As the Titanic was sinking after colliding with an iceberg in 1912, the poor among the passengers, trapped below deck, were drowning as the wealthy made their way to lifeboats. 

It is always the disadvantaged who suffer first and suffer the most. 

Since America has begun to sink after crashing into the Trump presidency, the disadvantaged in this country have begun to drown in the flood of white supremacy, patriarchy and other forms of hate-inspired abuse. 

But this is just the tip of the iceberg. 

The Trump presidency has polluted the federal courts with conservative judges bent on turning back the clock on women’s rights, voting rights and every other civil right won through the hard-fought legal battles of the past 60 years. And with the federal courts being seeded with bigots of every stripe, it will be very difficult to reverse the momentum of this country’s march backward into the moral desert that America is again becoming. 

The first waves of the invasion against our humanity have begun. Those Americans deemed “less deserving” are being victimized by bigoted schemes to strip away their voting rights.

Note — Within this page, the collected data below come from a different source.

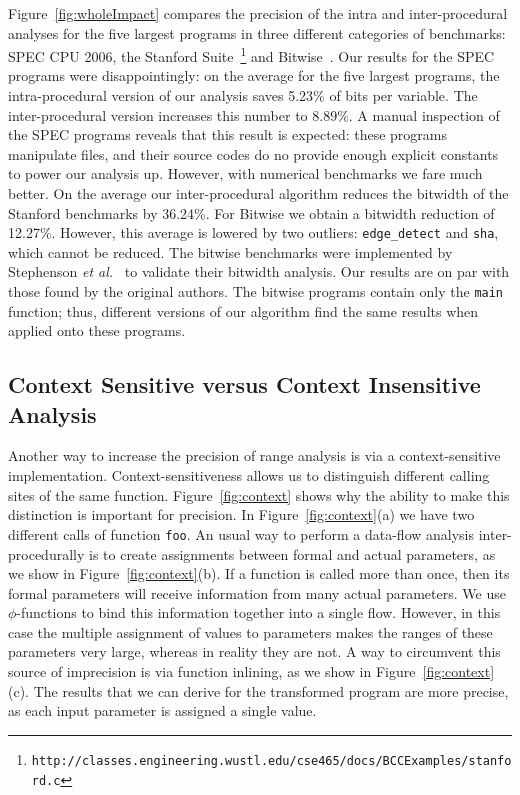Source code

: \documentclass[times]{speauth}
\begin{document}
Figure~\ref{fig:wholeImpact} compares the precision of the intra and
inter-procedural analyses for the five largest programs in three different
categories of benchmarks: SPEC CPU 2006, the Stanford Suite~\footnote{\texttt{http://classes.engineering.wustl.edu/cse465/docs/BCCExamples/stanford.c}} and
Bitwise~\cite{Stephenson00}.
Our results for the SPEC programs were disappointingly: on the average for
the five largest programs, the intra-procedural version of our analysis saves
5.23\% of bits per variable.
The inter-procedural version increases this number to 8.89\%.
A manual inspection of the SPEC programs reveals that this result is expected:
these programs manipulate files, and their source codes do no provide enough
explicit constants to power our analysis up.
However, with numerical benchmarks we fare much better.
On the average our inter-procedural algorithm reduces the bitwidth of the
Stanford benchmarks by 36.24\%.
For Bitwise we obtain a bitwidth reduction of 12.27\%.
However, this average is lowered by two outliers: \texttt{edge\_detect} and
\texttt{sha}, which cannot be reduced.
The bitwise benchmarks were implemented by Stephenson
{\em et al.}~\cite{Stephenson00} to validate their bitwidth analysis.
Our results are on par with those found by the original authors.
The bitwise programs contain only the \texttt{main} function; thus, different
versions of our algorithm find the same results when applied onto these
programs.

\subsection{Context Sensitive versus Context Insensitive Analysis}
\label{sub:context}

Another way to increase the precision of range analysis is via a
context-sensitive implementation.
Context-sensitiveness allows us to distinguish different calling sites of
the same function.
Figure~\ref{fig:context} shows why the ability to make this distinction is
important for precision.
In Figure~\ref{fig:context}(a) we have two different calls of function
\texttt{foo}.
An usual way to perform a data-flow analysis inter-procedurally is to
create assignments between formal and actual parameters, as we show in
Figure~\ref{fig:context}(b).
If a function is called more than once, then its formal parameters will receive
information from many actual parameters.
We use $\phi$-functions to bind this information together into a single
flow.
However, in this case the multiple assignment of values to parameters
makes the ranges of these parameters very large, whereas in reality they
are not.
A way to circumvent this source of imprecision is via function inlining,
as we show in Figure~\ref{fig:context}(c).
The results that we can derive for the transformed program are more
precise, as each input parameter is assigned a single value.
\end{document}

People of color seeking better lives by immigrating to this country are being denied entry in an obvious plot to keep America as white as possible. 

The disgrace of a man who lounges in the White House is the son of a Ku Klux Klan member, so should we expect any different? 

America is sinking like the Titanic and what can we do about it? One possible answer is that we become more self-reliant – politically, economically and culturally. 

A crude poem found its way into Black culture just after the Titanic sank. It was during the height of the Jim Crow era and African Americans were being severely marginalized in the North and pushed back as close to the condition of slavery as possible in the South. The poem was “Shine.” Shine was the antithetical “Negro” of the early 20th century. In the ghettos of Chicago and the cotton fields of Mississippi, Shine was known as a “Bad N*****” by people who, in an act of defiance, embraced a painfully derogatory word and made it their own as an act of resistance. 

There are many versions of the poem, but in all, Shine is a lowly worker on the luxury liner when it begins to sink. Being denied a seat on a lifeboat, he jumps overboard and begins to swim. The ship’s captain pleads for Shine to save him, but Shine swims on. A rich white woman offers him forbidden sex to save her, but Shine swims on. He overcomes numerous dangers along the way, but by the time news of the Titanic reaches America, Shine is in a bar in Harlem enjoying a drink. 

This commentary is too short to cite all the metaphors in the poem illustrating the impediments confronting African Americans, but the takeaway is that we must rely on ourselves. 

Many African Americans have dubbed the post civil rights era as the “Second Reconstruction” because of the doors that opened to us in education and employment.  But that era is coming to a close. False friends and ineffectual allies will leave us to fend for ourselves. But we must persevere and continue to move forward with our true friends and allies and our sense of self-reliance. 

Difficult days are ahead, but this is not a time for weeping and self-pity. It is time to brace ourselves and throw everything we have into the struggle.